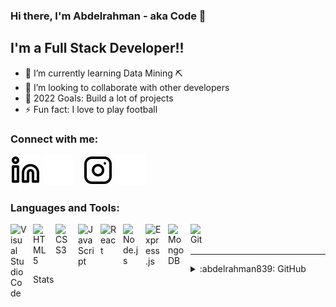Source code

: ### Hi there, I'm Abdelrahman - aka Code 👋 
## I'm a Full Stack Developer!!

- 🌱 I’m currently learning Data Mining ⛏️
- 👯 I’m looking to collaborate with other developers
- 🥅 2022 Goals: Build a lot of projects
- ⚡ Fun fact: I love to play football

### Connect with me:

[![website](./img/linkedin-light.svg)](https://linkedin.com/in/abdelrahmanabdallah#gh-light-mode-only)
[![website](./img/linkedin-dark.svg)](https://linkedin.com/in/abdelrahmanabdallah#gh-dark-mode-only)
&nbsp;&nbsp;
[![website](./img/instagram-light.svg)](https://instagram.com/___c_o_d_e___#gh-light-mode-only)
[![website](./img/instagram-dark.svg)](https://instagram.com/___c_o_d_e___#gh-dark-mode-only)

### Languages and Tools:

<img align="left" alt="Visual Studio Code" width="26px" src="https://cdn.jsdelivr.net/gh/devicons/devicon/icons/vscode/vscode-original.svg" style="padding-right:10px;" />
<img align="left" alt="HTML5" width="26px" src="https://cdn.jsdelivr.net/gh/devicons/devicon/icons/html5/html5-original.svg" style="padding-right:10px;" />
<img align="left" alt="CSS3" width="26px" src="https://cdn.jsdelivr.net/gh/devicons/devicon/icons/css3/css3-original.svg" style="padding-right:10px;" />
<img align="left" alt="JavaScript" width="26px" src="https://cdn.jsdelivr.net/gh/devicons/devicon/icons/javascript/javascript-original.svg" style="padding-right:10px;" />
<img align="left" alt="React" width="26px" src="https://cdn.jsdelivr.net/gh/devicons/devicon/icons/react/react-original.svg" style="padding-right:10px;" />
<img align="left" alt="Node.js" width="26px" src="https://cdn.jsdelivr.net/gh/devicons/devicon/icons/nodejs/nodejs-original.svg" style="padding-right:10px;" />
<img align="left" alt="Express.js" width="26px" src="https://cdn.jsdelivr.net/gh/devicons/devicon/icons/express/express-original.svg" style="padding-right:10px;" />
<img align="left" alt="MongoDB" width="26px" src="https://cdn.jsdelivr.net/gh/devicons/devicon/icons/mongodb/mongodb-original.svg" style="padding-right:10px;" />
<img align="left" alt="Git" width="26px" src="https://cdn.jsdelivr.net/gh/devicons/devicon/icons/git/git-original.svg" style="padding-right:10px;" />

<br />
<br />

---
<details>
  <summary>:abdelrahman839: GitHub Stats</summary>

  <img align="left" alt="abdelrahman839's GitHub Stats" src="https://github-readme-stats.vercel.app/api?username=abdelrahman839&show_icons=true&hide_border=false&title_color=ff652f&icon_color=FFE400&bg_color=09131B&text_color=ffffff&border_color=0c1a25" />

</details>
::::
* _EXERCISE OBJECTIVE_: Only the pictures are dropped. Otherwise, write out the listing exactly.

* _TASK RESPONSE_:
Source code

: ### Hi there, I'm Abdelrahman - aka Code 👋 
## I'm a Full Stack Developer!!

- 🌱 I’m currently learning Data Mining ⛏️
- 👯 I’m looking to collaborate with other developers
- 🥅 2022 Goals: Build a lot of projects
- ⚡ Fun fact: I love to play football

### Connect with me:

[![website](./img/linkedin-light.svg)](https://linkedin.com/in/abdelrahmanabdallah#gh-light-mode-only)
[![website](./img/linkedin-dark.svg)](https://linkedin.com/in/abdelrahmanabdallah#gh-dark-mode-only)
&nbsp;&nbsp;
[![website](./img/instagram-light.svg)](https://instagram.com/___c_o_d_e___#gh-light-mode-only)
[![website](./img/instagram-dark.svg)](https://instagram.com/___c_o_d_e___#gh-dark-mode-only)

### Languages and Tools:

<img align="left" alt="Visual Studio Code" width="26px" src="https://cdn.jsdelivr.net/gh/devicons/devicon/icons/vscode/vscode-original.svg" style="padding-right:10px;" />
<img align="left" alt="HTML5" width="26px" src="https://cdn.jsdelivr.net/gh/devicons/devicon/icons/html5/html5-original.svg" style="padding-right:10px;" />
<img align="left" alt="CSS3" width="26px" src="https://cdn.jsdelivr.net/gh/devicons/devicon/icons/css3/css3-original.svg" style="padding-right:10px;" />
<img align="left" alt="JavaScript" width="26px" src="https://cdn.jsdelivr.net/gh/devicons/devicon/icons/javascript/javascript-original.svg" style="padding-right:10px;" />
<img align="left" alt="React" width="26px" src="https://cdn.jsdelivr.net/gh/devicons/devicon/icons/react/react-original.svg" style="padding-right:10px;" />
<img align="left" alt="Node.js" width="26px" src="https://cdn.jsdelivr.net/gh/devicons/devicon/icons/nodejs/nodejs-original.svg" style="padding-right:10px;" />
<img align="left" alt="Express.js" width="26px" src="https://cdn.jsdelivr.net/gh/devicons/devicon/icons/express/express-original.svg" style="padding-right:10px;" />
<img align="left" alt="MongoDB" width="26px" src="https://cdn.jsdelivr.net/gh/devicons/devicon/icons/mongodb/mongodb-original.svg" style="padding-right:10px;" />
<img align="left" alt="Git" width="26px" src="https://cdn.jsdelivr.net/gh/devicons/devicon/icons/git/git-original.svg" style="padding-right:10px;" />

<br />
<br />

---
<details>
  <summary>:abdelrahman839: GitHub Stats</summary>

  <img align="left" alt="abdelrahman839's GitHub Stats" src="https://github-readme-stats.vercel.app/api?username=abdelrahman839&show_icons=true&hide_border=false&title_color=ff652f&icon_color=FFE400&bg_color=09131B&text_color=ffffff&border_color=0c1a25" />

</details>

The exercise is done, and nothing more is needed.